The app is live at defaultFinder.
The aim of this project is allow kiva lender or kiva organization to predict potential default loans to save money using machine learning. Using cost benifit matrix and profit curve, translate machine learning to business impact.
You'll need a few things to run the script. This was built using Python 2.7
- Download the JSON data snapshot from kiva: http://s3.kiva.org/snapshots/kiva_ds_json.zip
- Checkout the code: 'git clone git://github.com/kush99993s/defaultfinder'
- cd predict-kiva && pip install -r requirements.txt
-
Average Loan Value at KIVA: $ 416
-
Average Interest Rate for microloans: 36%
-
Best model is gradient boosting classifier with recall rate of 0.8.
-
Cost benefit matrix:
True Positive: 575
- Benefit associated with predicting default loan as default
- Benefit: Loan + Interest
False Negative: 607
- Cost associated with predicting default loan as non-default
- Cost: Loan + Interest + churn of lander (Assume 10%)
False Positive : 0
- Cost associated with predicting non-default loan as default
- Since, number of borrower are higher than number of landers. There will not be negative impact classifying some non default loan as default loan
True Negative: 0
- Benefit associated with predicting non-default loan as non-default loan
- Benefit will not increase.
Using this cost benefit matrix, I compute profit cure, which shows that there will be maximum profit of $ 3.32 per loan.
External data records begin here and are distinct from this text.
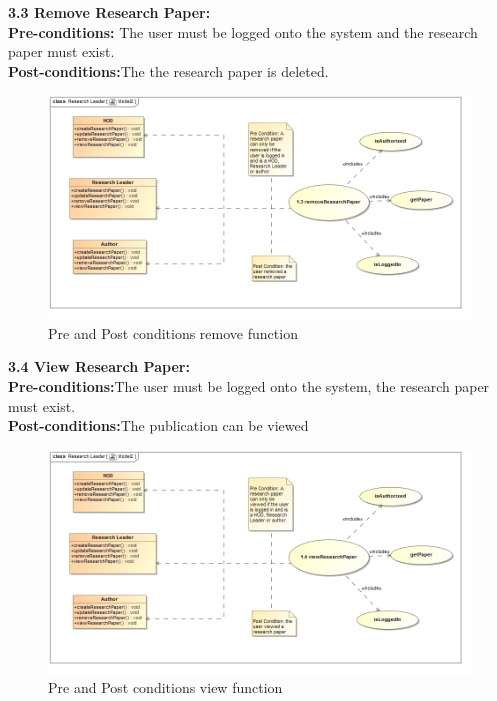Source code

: \documentclass{article}
\begin{document}
				\indent \textbf{3.3 Remove Research Paper:}\\
					\indent \indent \textbf{Pre-conditions:} The user must be logged onto the system and the research paper must exist.\\
					\indent \indent \textbf{Post-conditions:}The the research paper is deleted.\\
					\begin{figure}
						\includegraphics[width=\textwidth]{removeResearch}
						\caption{Pre and Post conditions remove function}
					\end{figure}
				\indent \textbf{3.4 View Research Paper:}\\
					\indent \indent \textbf{Pre-conditions:}The user must be logged onto the system, the research paper must exist.\\
					\indent \indent \textbf{Post-conditions:}The publication can be viewed\\
					\begin{figure}
						\includegraphics[width=\textwidth]{viewPaper}
						\caption{Pre and Post conditions view function}
					\end{figure}
\end{document}

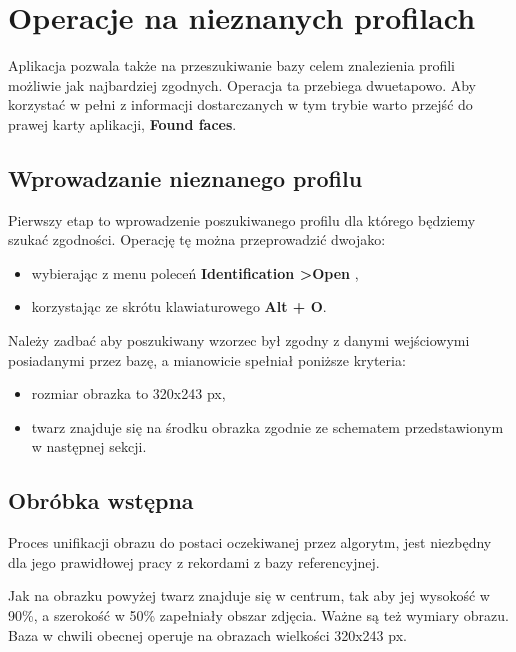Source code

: \documentclass[]{article}
\begin{document}
\section[Odpytywanie bazy]{Operacje na nieznanych profilach}
\label{sec:query}
Aplikacja pozwala także na przeszukiwanie bazy celem znalezienia profili możliwie jak najbardziej zgodnych. Operacja ta przebiega dwuetapowo. Aby korzystać w pełni z informacji dostarczanych w tym trybie warto przejść do prawej karty aplikacji, \textbf{Found faces}.

\subsection{Wprowadzanie nieznanego profilu}
Pierwszy etap to wprowadzenie poszukiwanego profilu dla którego będziemy szukać zgodności. Operację tę można przeprowadzić dwojako:
\begin{itemize}
	\item wybierając z menu poleceń \textbf{Identification \textgreater \space Open	},
	\item korzystając ze skrótu klawiaturowego \textbf{Alt + O}.
\end{itemize}

Należy zadbać aby poszukiwany wzorzec był zgodny z danymi wejściowymi posiadanymi przez bazę, a mianowicie spełniał poniższe kryteria:
\begin{itemize}
	\item rozmiar obrazka to 320x243 px,
	\item twarz znajduje się na środku obrazka zgodnie ze schematem przedstawionym w następnej sekcji.
\end{itemize}

\subsection{Obróbka wstępna}
Proces unifikacji obrazu do postaci oczekiwanej przez algorytm, jest niezbędny dla jego prawidłowej pracy z rekordami z bazy referencyjnej.
\begin{center}
\end{center}
Jak na obrazku powyżej twarz znajduje się w centrum, tak aby jej wysokość w 90\%, a szerokość w 50\% zapełniały obszar zdjęcia. Ważne są też wymiary obrazu. Baza w chwili obecnej operuje na obrazach wielkości 320x243 px.
\end{document}
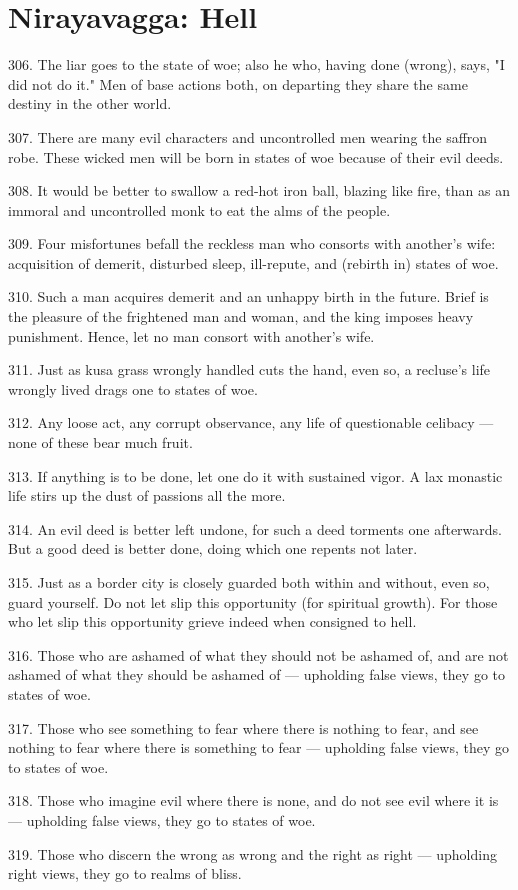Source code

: \newpage
\chapter{Nirayavagga: Hell}
306. The liar goes to the state of woe; also he who, having done (wrong), says, "I did not do it." Men of base actions both, on departing they share the same destiny in the other world.

307. There are many evil characters and uncontrolled men wearing the saffron robe. These wicked men will be born in states of woe because of their evil deeds.

308. It would be better to swallow a red-hot iron ball, blazing like fire, than as an immoral and uncontrolled monk to eat the alms of the people.

309. Four misfortunes befall the reckless man who consorts with another's wife: acquisition of demerit, disturbed sleep, ill-repute, and (rebirth in) states of woe.

310. Such a man acquires demerit and an unhappy birth in the future. Brief is the pleasure of the frightened man and woman, and the king imposes heavy punishment. Hence, let no man consort with another's wife.

311. Just as kusa grass wrongly handled cuts the hand, even so, a recluse's life wrongly lived drags one to states of woe.

312. Any loose act, any corrupt observance, any life of questionable celibacy — none of these bear much fruit.

313. If anything is to be done, let one do it with sustained vigor. A lax monastic life stirs up the dust of passions all the more.

314. An evil deed is better left undone, for such a deed torments one afterwards. But a good deed is better done, doing which one repents not later.

315. Just as a border city is closely guarded both within and without, even so, guard yourself. Do not let slip this opportunity (for spiritual growth). For those who let slip this opportunity grieve indeed when consigned to hell.

316. Those who are ashamed of what they should not be ashamed of, and are not ashamed of what they should be ashamed of — upholding false views, they go to states of woe.

317. Those who see something to fear where there is nothing to fear, and see nothing to fear where there is something to fear — upholding false views, they go to states of woe.

318. Those who imagine evil where there is none, and do not see evil where it is — upholding false views, they go to states of woe.

319. Those who discern the wrong as wrong and the right as right — upholding right views, they go to realms of bliss.
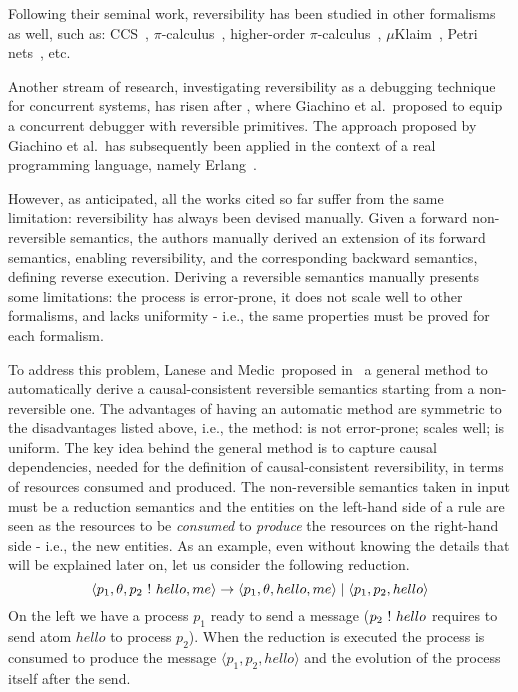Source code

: \documentclass{article}[12pt,a4paper]
\theoremstyle{definition}
\newcommand{\paral}{\;|\;}
\begin{document}
Following their seminal work, reversibility has been studied in other formalisms
as well, such as: CCS~\cite{DanosK04,PhillipsU07}, $\pi$-calculus~\cite{CristescuKV13}, higher-order $\pi$-calculus~\cite{LaneseMS16},
$\mu$Klaim~\cite{GiachinoLMT17}, Petri nets~\cite{PhilippouP18,MelgrattiMU20}, etc.

Another stream of research, investigating reversibility as a debugging technique for concurrent systems,
has risen after \cite{GiachinoLM14}, where Giachino et al.~proposed to
equip a concurrent debugger with reversible primitives.
The approach proposed by Giachino et al.~has subsequently been applied in the context of a real programming language, namely Erlang~\cite{LaneseNPV18,Lanese0PV18,Gonzalez-AbrilV21,FabbrettiLS21}.

However, as anticipated, all the works cited so far suffer from the same limitation: reversibility has always been
devised manually. Given a forward non-reversible semantics, the authors manually
derived an extension of its forward semantics, enabling reversibility, and the corresponding backward semantics, defining reverse execution.
Deriving a reversible semantics manually presents some limitations: the
process is error-prone, it does not scale well to other formalisms, and lacks
uniformity - i.e., the same properties must be proved for each formalism.

To address this problem, Lanese and Medic~proposed in~\cite{LaneseM20} a
general method to
automatically derive a causal-consistent reversible semantics starting from a non-reversible one. The
advantages of having an automatic method are symmetric to the disadvantages
listed above, i.e., the method: is not error-prone; scales well; is uniform. The key idea behind the general method is to capture
causal dependencies, needed for the definition of causal-consistent reversibility, in terms of resources consumed and produced. The non-reversible
semantics taken in input must be a reduction semantics and the entities on the
left-hand side of a rule are seen as the resources to be \emph{consumed} to
\emph{produce} the resources on the right-hand side - i.e., the new entities.
As an example, even without knowing the details that will be explained later on, let
us consider the following reduction. 
\begin{equation}\label{samplerule}
\langle p_1, \theta, p_2~\ms{!}~hello, me\rangle \rightarrow \langle p_1, \theta,
hello, me\rangle \paral\langle p_1, p_2,hello \rangle
\end{equation}
On the left we have a process $p_1$ ready to send a
message ($p_2~\mathsf{!}~hello$ requires to send atom $hello$ to process $p_2$). When the reduction is executed the process is consumed to produce the message
$\langle p_1, p_2,hello \rangle$ and the evolution of the process itself after the send.
\end{document}
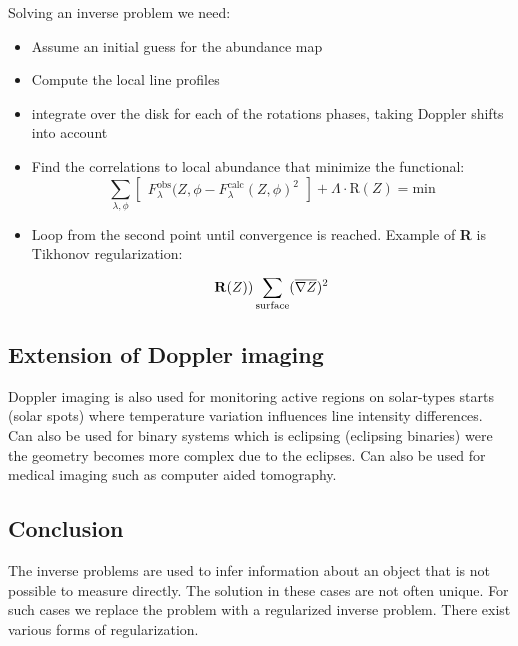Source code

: 	Solving an inverse problem we need: 

	\begin{itemize}
	    	\item Assume an initial guess for the abundance map
	    	\item Compute the local line profiles
	    	\item integrate over the disk for each of the rotations phases, taking Doppler shifts into account
	    	\item Find the correlations to local abundance that minimize the functional:
		    	\begin{equation}
		    		\sum_{\lambda, \phi}^{}\begin{bmatrix} F^{\text{obs}}_\lambda(Z,\phi - F^{\text{calc}}_\lambda(Z,\phi)^2 \end{bmatrix} + \Lambda \cdot \text{R}(Z) = \text{min}	  
		    	\end{equation} 
		    \item Loop from the second point until convergence is reached. Example of \textbf{R} is Tikhonov regularization:
			    \begin{equation}
			    	\text{\textbf{R}}(Z) ) \sum_{\text{surface}}^{}(\overline{\nabla Z})^2 
			    \end{equation}
	    \end{itemize}

	\subsection*{Extension of Doppler imaging}
	Doppler imaging is also used for monitoring active regions on solar-types starts (solar spots) where temperature variation influences line intensity differences. Can also be used for binary systems which is eclipsing (eclipsing binaries) were the geometry becomes more complex due to the eclipses. Can also be used for medical imaging such as computer aided tomography. 

	\subsection*{Conclusion}
	The inverse problems are used to infer information about an object that is not possible to measure directly. The solution in these cases are not often unique. For such cases we replace the problem with a regularized inverse problem. There exist various forms of regularization. 
	        











	 
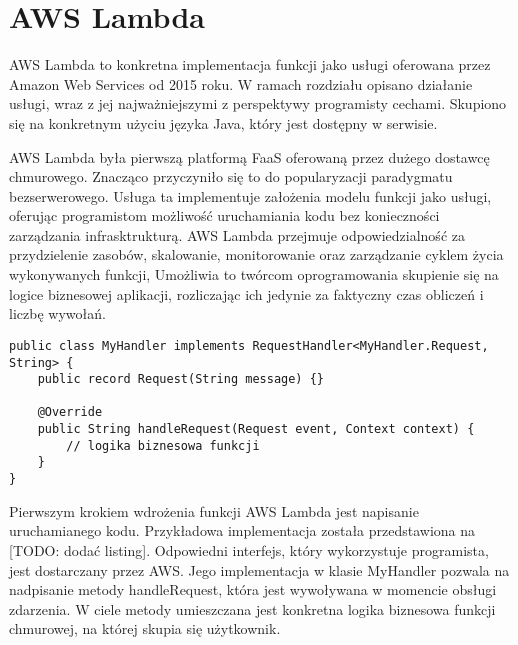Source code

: \section{AWS Lambda}\label{chapter:aws_lambda}

AWS Lambda to konkretna implementacja funkcji jako usługi oferowana przez Amazon Web Services od 2015 roku.
W ramach rozdziału opisano działanie usługi, wraz z jej najważniejszymi z perspektywy programisty cechami.
Skupiono się na konkretnym użyciu języka Java, który jest dostępny w serwisie.

AWS Lambda była pierwszą platformą FaaS oferowaną przez dużego dostawcę chmurowego.
Znacząco przyczyniło się to do popularyzacji paradygmatu bezserwerowego.
Usługa ta implementuje założenia modelu funkcji jako usługi, oferując programistom możliwość uruchamiania kodu bez konieczności zarządzania infrasktrukturą.
AWS Lambda przejmuje odpowiedzialność za przydzielenie zasobów, skalowanie, monitorowanie oraz zarządzanie cyklem życia wykonywanych funkcji,
Umożliwia to twórcom oprogramowania skupienie się na logice biznesowej aplikacji, rozliczając ich jedynie za faktyczny czas obliczeń i liczbę wywołań.

\begin{lstlisting}[caption={Przykładowa implementacja funkcji AWS Lambda w języku Java [źródło: opracowanie własne]} label={code:example_aws_lambda}]
public class MyHandler implements RequestHandler<MyHandler.Request, String> {
    public record Request(String message) {}

    @Override
    public String handleRequest(Request event, Context context) {
        // logika biznesowa funkcji
    }
}
\end{lstlisting}

Pierwszym krokiem wdrożenia funkcji AWS Lambda jest napisanie uruchamianego kodu.
Przykładowa implementacja została przedstawiona na [TODO: dodać listing]. 
Odpowiedni interfejs, który wykorzystuje programista, jest dostarczany przez AWS.
Jego implementacja w klasie MyHandler pozwala na nadpisanie metody handleRequest, która jest wywoływana w momencie obsługi zdarzenia.
W ciele metody umieszczana jest konkretna logika biznesowa funkcji chmurowej, na której skupia się użytkownik.







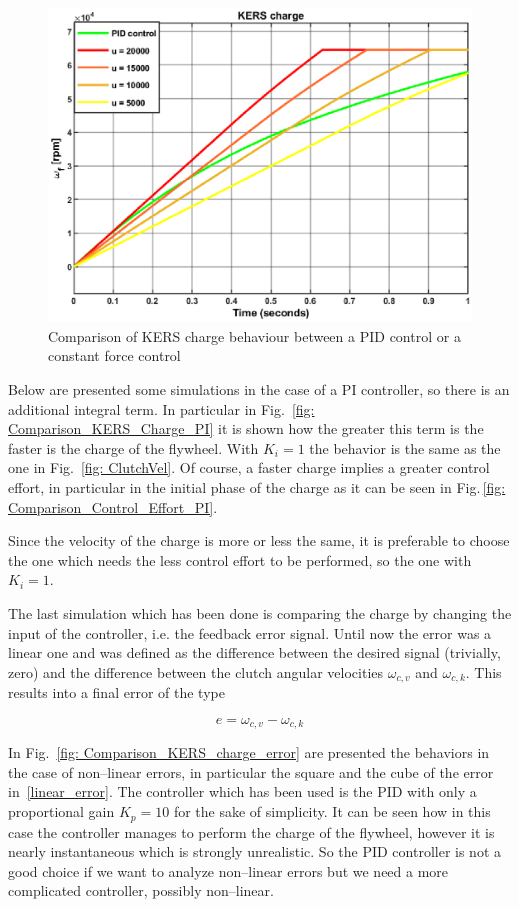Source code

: \documentclass[11pt]{article}
\begin{document}
\begin{figure}[H]
\centering
\includegraphics[width=.6\textwidth]{Images/Results_Dynamics/Charge_comparison/kers_charge_constantforce.eps}
\caption{Comparison of KERS charge behaviour between a PID control or a constant force control }
\label{fig: Comparison_KERS_Charge_Control}
\end{figure}

Below are presented some simulations in the case of a PI controller, so there is an additional integral term. In particular in Fig.~\ref{fig: Comparison_KERS_Charge_PI} it is shown how the greater this term is the faster is the charge of the flywheel. With $K_i = 1$ the behavior is the same as the one in Fig.~\ref{fig: ClutchVel}. Of course, a faster charge implies a greater control effort, in particular in the initial phase of the charge as it can be seen in Fig.\,\ref{fig: Comparison_Control_Effort_PI}. 

Since the velocity of the charge is more or less the same, it is preferable to choose the one which needs the less control effort to be performed, so the one with $K_i = 1$.

The last simulation which has been done is comparing the charge by changing the input of the controller, i.e. the feedback error signal. Until now the error was a linear one and was defined as the difference between the desired signal (trivially, zero) and the difference between the clutch angular velocities $\omega_{c,v}$ and $\omega_{c,k}$. This results into a final error of the type

\begin{equation}
e = \omega_{c,v} - \omega_{c,k}
\label{linear_error}
\end{equation}

In Fig.~\ref{fig: Comparison_KERS_charge_error} are presented the behaviors in the case of non--linear errors, in particular the square and the cube of the error in~\eqref{linear_error}. The controller which has been used is the PID with only a proportional gain $K_p = 10$ for the sake of simplicity. It can be seen how in this case the controller manages to perform the charge of the flywheel, however it is nearly instantaneous which is strongly unrealistic. So the PID controller is not a good choice if we want to analyze non--linear errors but we need a more complicated controller, possibly non--linear.
\end{document}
Number of Loans are nine hundred thousand. Therefore, total profit is around 3 million dollar.
More than 97% loans are non-default loans. Therefore, It is difficult to use accuracy as matrix to evaluate model. In order to evalute model, we use recall rate (proportion of default loans which are correctly identified as such
All data is in string forment. Therefore, it is required to transform into numbner for modeling.
Using above evalution method, we found that a gradient boosting classifier is best model.
Once best model is selected, we need to develop cost benefit matrix to translate machine learning model to business aspect. Example of cost benefit matrix & profit curve is show above.
Using cost benefit matrix, develop profit curves. Find maximum possible profit from profit curves.
Geo location and partners are most critical features predicting default loans. There are some cases where few loans given through some partners therefore, it will not good model for predicting loans given borrower through partner. There are few borrowers from some country, therefore, it will be difficult to predict for that country.
- KIVA API -> JSON
- clean data, input missing value into data
- transform data in numerical value
- split data into training and testing for cross validation
- trained multiple models on 500k loans
- predict status of loans on 300k loans from test data set
- using cross validation, compute model performance and select best model
- build cost benefit matrix, and profit curve
- compute profit for kiva
- sklearn
- numpy
- pandas
- javascript
- mapbox